TLDR
We build up the foundation to build a system to enable LLMs to observe, understand, and act on the real world [big asterisk here].
Asterisk: the "real world" is obviously used in a constrained sense. We here mostly concern ourselves about making LLMs behave in a specific tool or platform like how humans behave in it. We're certainly not building robots here.
In the past month or so we did some experimental work on making a non-turn-based asynchronous LLM harness for creative iteration. Let me write down some high level findings first and see if I can open source some code later.
Prerequisite: Harness Is THE Product
Anthropic a while back published theirs — a three-agent pipeline that builds full-stack apps over multi-hour sessions. OpenAI shipped their Agents SDK. There's this think pieces about the pricing model.

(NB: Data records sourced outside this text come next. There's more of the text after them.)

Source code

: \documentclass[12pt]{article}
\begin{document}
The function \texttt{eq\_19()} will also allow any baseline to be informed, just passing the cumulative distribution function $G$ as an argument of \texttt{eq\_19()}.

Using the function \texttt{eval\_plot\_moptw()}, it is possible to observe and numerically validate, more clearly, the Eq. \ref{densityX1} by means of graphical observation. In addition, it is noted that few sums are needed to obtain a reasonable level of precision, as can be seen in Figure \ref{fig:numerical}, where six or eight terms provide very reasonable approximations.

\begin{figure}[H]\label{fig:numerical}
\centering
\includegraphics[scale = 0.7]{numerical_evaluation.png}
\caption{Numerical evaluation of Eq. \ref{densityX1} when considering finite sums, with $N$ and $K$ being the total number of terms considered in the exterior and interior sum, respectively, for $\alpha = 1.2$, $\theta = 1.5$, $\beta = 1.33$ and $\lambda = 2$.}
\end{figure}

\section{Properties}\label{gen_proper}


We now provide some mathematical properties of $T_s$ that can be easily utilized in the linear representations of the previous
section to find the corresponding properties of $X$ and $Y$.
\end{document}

OpenCode is a harness, Anthropic's new managed agent is a harness (with some web things), Claude Code and Cursor are kind of harnesses.
Two observations can be made at least:
- LLMs are getting good enough to specialize to different use cases via harness engineering alone, without specializing the model itself.
- These harnesses we often see are almost exclusively task-driven. Give the agent a task. Let it plan. Let it execute. Stretch the context window. Run it for hours. Ship the result.
Here we want to see if we can make something a little more interesting.